The last time I wrote a Penric review I said Bujold wrote like I would sell my soul to.

Since then, I have reconsidered my opinion. It’s a pretty big thing to do after all.

I would sell your soul though.

This is probably the wrong attitude for a Penric novella, what with their general greathearted tone and concern for the soul. I don’t think Penric would approve but hey. I’m just really rather jealous of how good Bujold is, and this novella is no exception.

Penric and the Shaman is the second book in the series, and one that takes a jump forwards in not only the time line (four years) and the lead character’s maturity, but also the series’ ambition. There are three PoVs, including Penric himself. Penric here is now a full fledged sorcerer and divine, trusted to make his own way on certain things and trusting himself to get things right. As such, when a locator of the Father’s Order named Oswyl requests a sorcerer to help him track down a fugitive, Penric’s superiors have no hesitation lending him out.

Oswyl is one of the PoVs. The other is the fugitive, Inglis, who is also the titular shaman. Without giving too much away, Inglis has made a big mistake, and cut himself off from his own power as a result.

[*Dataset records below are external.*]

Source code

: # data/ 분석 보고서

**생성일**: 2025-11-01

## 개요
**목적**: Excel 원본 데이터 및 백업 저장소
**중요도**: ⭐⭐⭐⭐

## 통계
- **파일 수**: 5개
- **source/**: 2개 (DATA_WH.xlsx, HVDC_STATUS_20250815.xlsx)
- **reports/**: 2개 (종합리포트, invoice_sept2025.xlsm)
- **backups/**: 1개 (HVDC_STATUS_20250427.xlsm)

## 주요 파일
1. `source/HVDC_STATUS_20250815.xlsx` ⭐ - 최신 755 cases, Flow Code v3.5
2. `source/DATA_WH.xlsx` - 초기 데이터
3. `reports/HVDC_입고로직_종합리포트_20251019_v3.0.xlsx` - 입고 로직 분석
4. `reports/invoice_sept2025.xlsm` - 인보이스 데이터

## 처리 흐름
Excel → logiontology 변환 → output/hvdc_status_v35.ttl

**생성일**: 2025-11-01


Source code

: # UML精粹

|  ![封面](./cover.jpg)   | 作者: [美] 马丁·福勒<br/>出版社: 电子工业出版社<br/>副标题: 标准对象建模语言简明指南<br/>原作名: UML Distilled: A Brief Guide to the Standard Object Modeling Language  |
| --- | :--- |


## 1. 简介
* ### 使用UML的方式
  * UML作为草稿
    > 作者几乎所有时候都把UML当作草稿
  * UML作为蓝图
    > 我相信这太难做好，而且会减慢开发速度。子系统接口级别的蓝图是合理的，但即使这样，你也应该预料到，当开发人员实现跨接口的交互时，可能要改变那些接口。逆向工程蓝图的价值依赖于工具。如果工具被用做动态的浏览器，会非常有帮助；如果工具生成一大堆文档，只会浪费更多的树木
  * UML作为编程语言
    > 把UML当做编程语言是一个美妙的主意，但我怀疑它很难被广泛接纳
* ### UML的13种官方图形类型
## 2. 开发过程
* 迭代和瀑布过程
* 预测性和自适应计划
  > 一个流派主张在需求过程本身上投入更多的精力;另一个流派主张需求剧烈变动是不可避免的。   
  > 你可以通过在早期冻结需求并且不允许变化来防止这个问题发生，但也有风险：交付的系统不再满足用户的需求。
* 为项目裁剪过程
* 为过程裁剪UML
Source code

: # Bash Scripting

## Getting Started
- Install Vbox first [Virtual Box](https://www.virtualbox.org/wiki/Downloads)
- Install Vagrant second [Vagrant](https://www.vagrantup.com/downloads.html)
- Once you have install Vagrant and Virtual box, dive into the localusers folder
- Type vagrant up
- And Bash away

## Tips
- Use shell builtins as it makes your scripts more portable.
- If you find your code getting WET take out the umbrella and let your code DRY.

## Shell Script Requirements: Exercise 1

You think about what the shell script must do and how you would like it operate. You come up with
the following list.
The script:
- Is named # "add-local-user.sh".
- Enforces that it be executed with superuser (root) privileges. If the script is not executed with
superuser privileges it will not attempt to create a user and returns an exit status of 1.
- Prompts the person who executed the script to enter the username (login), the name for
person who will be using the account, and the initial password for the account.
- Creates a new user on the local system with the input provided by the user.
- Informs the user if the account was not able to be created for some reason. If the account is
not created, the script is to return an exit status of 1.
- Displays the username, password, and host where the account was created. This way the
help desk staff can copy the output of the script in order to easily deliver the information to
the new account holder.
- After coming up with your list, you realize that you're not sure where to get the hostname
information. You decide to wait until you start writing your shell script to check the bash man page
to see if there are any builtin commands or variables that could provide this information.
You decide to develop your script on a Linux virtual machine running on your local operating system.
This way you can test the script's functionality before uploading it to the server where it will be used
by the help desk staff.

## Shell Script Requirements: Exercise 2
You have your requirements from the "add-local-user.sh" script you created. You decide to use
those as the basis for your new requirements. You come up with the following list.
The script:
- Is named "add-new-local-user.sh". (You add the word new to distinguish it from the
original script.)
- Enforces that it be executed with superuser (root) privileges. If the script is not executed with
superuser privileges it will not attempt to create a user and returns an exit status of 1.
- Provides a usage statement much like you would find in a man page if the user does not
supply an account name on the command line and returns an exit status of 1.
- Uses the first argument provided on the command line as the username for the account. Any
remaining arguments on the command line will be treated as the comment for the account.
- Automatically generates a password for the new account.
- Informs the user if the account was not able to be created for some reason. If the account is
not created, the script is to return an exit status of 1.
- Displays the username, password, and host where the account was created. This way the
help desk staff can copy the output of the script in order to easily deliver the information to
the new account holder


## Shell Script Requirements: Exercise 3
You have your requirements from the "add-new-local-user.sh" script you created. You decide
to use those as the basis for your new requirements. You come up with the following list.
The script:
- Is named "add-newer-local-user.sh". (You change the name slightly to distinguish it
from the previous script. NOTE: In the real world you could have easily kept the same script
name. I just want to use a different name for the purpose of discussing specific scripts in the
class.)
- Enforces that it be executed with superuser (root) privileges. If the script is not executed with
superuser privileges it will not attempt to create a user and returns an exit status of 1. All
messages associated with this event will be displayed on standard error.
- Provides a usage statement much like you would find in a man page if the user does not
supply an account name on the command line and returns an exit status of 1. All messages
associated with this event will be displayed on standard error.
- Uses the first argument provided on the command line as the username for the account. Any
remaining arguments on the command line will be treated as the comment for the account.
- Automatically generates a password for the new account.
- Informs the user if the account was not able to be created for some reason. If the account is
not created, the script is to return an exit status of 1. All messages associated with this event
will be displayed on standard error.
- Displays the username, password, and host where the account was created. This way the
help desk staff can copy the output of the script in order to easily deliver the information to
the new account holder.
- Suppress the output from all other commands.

That’s something of a problem though, as Penric stumbles across a situation that really needs a shaman in the chase after Inglis.

The plot is surprisingly twisty for a novella where you know things will end mostly right (this is Bujold, she has a trademark). The characterisation is as deft as ever with Oswyl giving a star turn as a man so far out of his depth that he couldn’t find the bottom with a top of the range sonar but still intent on doing what he thinks right. Penric’s wry and mysterious self-confidence makes a wonderful contrast. There’s a lovely little backcountry family that liven up the back part of the book, not that it particularly needed livening up more.

It’s just a perfect little slice of fantasy. I don’t understand how so much can fit in a novella. The only downside is less Desdemona but if you’re prepared to buy that as a feature, I can’t see how anyone wouldn’t love this book.